SOURCE DATA:

--------------------------------

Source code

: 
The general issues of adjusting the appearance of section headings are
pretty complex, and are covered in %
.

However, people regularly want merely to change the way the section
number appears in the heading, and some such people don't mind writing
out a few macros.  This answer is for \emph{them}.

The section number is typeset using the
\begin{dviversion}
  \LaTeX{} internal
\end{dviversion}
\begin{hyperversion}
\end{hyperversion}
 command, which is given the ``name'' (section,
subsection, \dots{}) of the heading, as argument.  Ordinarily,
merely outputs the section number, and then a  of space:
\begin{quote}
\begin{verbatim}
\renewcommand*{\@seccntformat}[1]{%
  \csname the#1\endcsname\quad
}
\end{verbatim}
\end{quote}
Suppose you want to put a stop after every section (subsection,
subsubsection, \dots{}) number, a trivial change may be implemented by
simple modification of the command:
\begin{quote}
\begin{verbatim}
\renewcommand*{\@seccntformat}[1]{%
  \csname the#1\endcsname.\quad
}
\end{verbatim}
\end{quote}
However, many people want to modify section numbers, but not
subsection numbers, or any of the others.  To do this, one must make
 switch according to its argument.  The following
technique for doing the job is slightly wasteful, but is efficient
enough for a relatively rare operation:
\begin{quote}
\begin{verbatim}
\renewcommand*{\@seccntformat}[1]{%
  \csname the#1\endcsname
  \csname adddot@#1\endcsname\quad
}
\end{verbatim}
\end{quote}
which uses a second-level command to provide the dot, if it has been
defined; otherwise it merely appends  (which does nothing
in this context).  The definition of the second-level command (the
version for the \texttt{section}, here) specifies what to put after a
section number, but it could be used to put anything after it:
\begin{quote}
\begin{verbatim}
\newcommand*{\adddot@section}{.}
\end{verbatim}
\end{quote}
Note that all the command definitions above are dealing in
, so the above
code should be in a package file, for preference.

--------------------------------

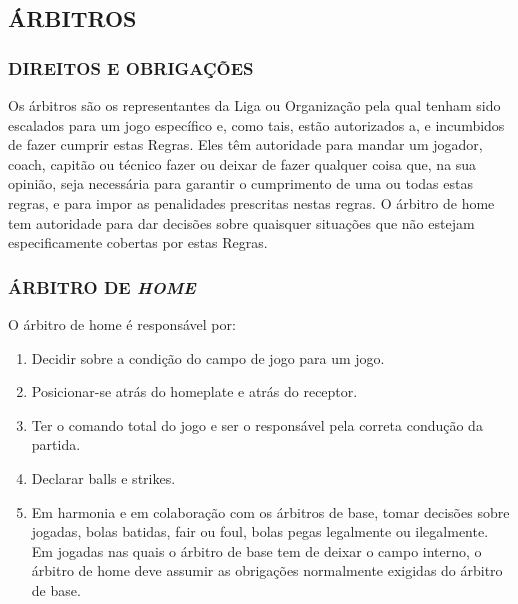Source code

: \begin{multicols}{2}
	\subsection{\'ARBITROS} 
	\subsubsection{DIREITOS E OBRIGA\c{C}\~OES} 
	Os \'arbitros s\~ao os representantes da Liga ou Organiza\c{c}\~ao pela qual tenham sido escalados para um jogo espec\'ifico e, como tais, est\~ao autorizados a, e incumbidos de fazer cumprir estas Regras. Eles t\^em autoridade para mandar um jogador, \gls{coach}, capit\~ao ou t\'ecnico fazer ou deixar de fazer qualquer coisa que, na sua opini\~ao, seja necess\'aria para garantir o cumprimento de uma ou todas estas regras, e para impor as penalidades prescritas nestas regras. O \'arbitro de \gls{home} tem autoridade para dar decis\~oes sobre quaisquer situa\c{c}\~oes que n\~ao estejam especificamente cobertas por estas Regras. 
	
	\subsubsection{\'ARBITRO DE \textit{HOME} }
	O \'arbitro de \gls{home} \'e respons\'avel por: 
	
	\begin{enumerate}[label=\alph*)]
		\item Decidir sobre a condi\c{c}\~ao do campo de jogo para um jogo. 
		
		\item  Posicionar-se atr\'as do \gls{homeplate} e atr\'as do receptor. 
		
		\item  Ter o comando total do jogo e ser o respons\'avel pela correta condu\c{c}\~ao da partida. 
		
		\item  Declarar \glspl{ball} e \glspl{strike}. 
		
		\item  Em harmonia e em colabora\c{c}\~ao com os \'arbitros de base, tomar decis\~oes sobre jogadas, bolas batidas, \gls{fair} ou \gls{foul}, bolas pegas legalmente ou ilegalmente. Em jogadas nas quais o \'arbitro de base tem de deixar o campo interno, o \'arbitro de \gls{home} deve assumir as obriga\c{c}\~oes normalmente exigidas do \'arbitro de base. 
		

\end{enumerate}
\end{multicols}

--------------------------------

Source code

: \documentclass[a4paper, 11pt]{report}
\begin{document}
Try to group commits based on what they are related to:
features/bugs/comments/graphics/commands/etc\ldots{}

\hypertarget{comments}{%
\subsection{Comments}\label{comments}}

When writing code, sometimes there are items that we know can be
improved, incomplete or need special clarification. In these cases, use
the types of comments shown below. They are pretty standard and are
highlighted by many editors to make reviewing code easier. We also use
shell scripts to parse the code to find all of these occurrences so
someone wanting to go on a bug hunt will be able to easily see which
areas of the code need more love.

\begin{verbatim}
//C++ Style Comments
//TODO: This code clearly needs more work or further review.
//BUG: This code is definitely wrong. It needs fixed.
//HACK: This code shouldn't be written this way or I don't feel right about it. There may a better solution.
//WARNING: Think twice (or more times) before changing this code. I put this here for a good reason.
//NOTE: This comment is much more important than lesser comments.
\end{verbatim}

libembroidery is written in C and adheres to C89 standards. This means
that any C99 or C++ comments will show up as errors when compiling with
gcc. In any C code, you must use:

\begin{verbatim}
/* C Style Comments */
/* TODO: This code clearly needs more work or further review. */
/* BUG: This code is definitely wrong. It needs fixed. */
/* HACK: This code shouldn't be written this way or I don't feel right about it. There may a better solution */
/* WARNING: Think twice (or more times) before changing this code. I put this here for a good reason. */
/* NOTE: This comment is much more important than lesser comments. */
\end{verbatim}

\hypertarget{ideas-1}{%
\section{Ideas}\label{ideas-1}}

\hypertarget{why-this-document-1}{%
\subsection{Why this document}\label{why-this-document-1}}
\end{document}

--------------------------------

Retype word for word everything in the listing above from the line that holds "section number, but" down to the line that holds "code should be". Keep both end lines and leave out the rest.

FINISHED EXERCISE:
section number, but it could be used to put anything after it:
\begin{quote}
\begin{verbatim}
\newcommand*{\adddot@section}{.}
\end{verbatim}
\end{quote}
Note that all the command definitions above are dealing in
, so the above
code should be in a package file, for preference.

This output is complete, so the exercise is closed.